When a Potato Steals Your Heart

new potatoes

new pota­toes

Growing up in Prince Edward Island made me a potatophile from day one.

I made mashed pota­toes for my after-school snack, eaten while watch­ing “The Facts of Life”.

I dated a guy in high school based solely on the fact that he worked in a dairy and could be counted on to show up at my door with a tub of sour cream, our family’s favourite condi­ment, every time he came to take me to the movies.

Walking through my mother’s herb gar­den past normal-sized patches of thyme, rose­mary and chervil, you’d be ill-prepared for the sud­den “Day of the Triffids” moment when you came to the end where the dill and chives grew. The dill and chives were a gar­den unto them­selves, a mas­sive plant­ing that got attacked with scis­sors every day until the snow flew.

No truffled-dusted foie gras for us, the dish we roman­ti­cized and talked of the most was always the first potato salad of the year, when mom would dig the new pota­toes out of the earth sec­onds before boil­ing them and toss­ing them with fresh dill, chives, chopped egg and may­on­naise. This would always be served up with a lob­ster boil.

Sitting around the pic­nic table in garbage bag pon­chos we would hack away at the hard red shells while ice cubes popped and cracked in the pitcher of Grape Fizz (gin­ger ale mixed with Welch’s Grape Juice), until we had a plate piled high with lob­ster meat and potato salad to be eaten com­pletely with our sun-brown hands.

A new potato salad is still the only thing that can take my atten­tion away from a lob­ster tail.

Snowflakes mean a dif­fer­ent kind of prepa­ra­tion for pota­toes, most often mashed or baked. Sometimes you just want to build your own per­fect baked potato, a lovely DIY project on the din­ner plate.
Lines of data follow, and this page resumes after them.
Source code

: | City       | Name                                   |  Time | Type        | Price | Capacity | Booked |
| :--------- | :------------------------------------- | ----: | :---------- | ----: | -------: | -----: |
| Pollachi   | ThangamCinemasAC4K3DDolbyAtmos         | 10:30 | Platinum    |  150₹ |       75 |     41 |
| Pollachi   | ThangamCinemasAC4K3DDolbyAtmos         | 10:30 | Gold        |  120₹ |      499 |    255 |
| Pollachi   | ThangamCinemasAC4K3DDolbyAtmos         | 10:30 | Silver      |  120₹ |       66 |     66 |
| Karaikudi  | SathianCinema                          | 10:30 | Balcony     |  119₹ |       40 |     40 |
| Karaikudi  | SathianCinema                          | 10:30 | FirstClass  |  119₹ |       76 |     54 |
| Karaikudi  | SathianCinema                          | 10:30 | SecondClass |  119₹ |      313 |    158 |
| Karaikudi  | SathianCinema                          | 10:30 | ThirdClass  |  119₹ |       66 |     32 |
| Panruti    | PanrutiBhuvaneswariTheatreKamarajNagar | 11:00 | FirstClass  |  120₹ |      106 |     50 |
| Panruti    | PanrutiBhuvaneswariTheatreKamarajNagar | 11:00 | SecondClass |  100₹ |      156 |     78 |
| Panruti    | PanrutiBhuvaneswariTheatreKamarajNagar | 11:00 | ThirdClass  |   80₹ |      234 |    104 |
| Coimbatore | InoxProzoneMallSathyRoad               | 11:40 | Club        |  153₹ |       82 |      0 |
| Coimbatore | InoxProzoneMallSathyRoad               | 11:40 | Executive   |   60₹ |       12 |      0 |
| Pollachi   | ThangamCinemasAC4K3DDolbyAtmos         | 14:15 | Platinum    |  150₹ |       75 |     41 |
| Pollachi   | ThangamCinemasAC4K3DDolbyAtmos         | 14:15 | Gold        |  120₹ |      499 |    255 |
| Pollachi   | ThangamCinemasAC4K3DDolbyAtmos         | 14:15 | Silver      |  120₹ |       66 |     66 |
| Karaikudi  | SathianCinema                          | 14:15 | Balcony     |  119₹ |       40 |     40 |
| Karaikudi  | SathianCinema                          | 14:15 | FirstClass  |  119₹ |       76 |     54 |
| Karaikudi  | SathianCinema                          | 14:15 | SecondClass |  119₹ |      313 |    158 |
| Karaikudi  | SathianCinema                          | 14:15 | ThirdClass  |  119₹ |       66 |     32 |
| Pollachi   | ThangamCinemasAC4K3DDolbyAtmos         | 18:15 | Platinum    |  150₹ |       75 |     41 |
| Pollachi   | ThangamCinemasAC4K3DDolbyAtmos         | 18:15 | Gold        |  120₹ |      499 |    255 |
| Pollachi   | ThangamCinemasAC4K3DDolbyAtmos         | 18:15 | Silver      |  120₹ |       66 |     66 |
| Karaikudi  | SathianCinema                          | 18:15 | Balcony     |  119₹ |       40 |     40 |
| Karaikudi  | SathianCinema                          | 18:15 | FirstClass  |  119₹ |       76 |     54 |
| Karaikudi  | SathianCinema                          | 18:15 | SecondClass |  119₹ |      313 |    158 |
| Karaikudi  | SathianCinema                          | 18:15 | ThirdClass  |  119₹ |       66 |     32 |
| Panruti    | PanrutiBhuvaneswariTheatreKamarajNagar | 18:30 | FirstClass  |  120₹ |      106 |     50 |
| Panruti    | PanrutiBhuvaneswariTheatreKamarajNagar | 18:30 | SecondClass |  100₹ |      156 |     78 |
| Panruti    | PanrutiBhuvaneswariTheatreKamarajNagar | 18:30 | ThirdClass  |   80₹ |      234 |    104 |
When Wendy’s started offer­ing the ulti­mate in home­made, slow roasted, com­fort food as a ready in sec­onds menu item a lit­tle bit of me died inside.

The only way to fix it was to get into the kitchen and cook some bacon, chop some chives, grate a lit­tle aged ched­dar and open a tub of sour cream while the rus­sets slowly steamed in their jackets.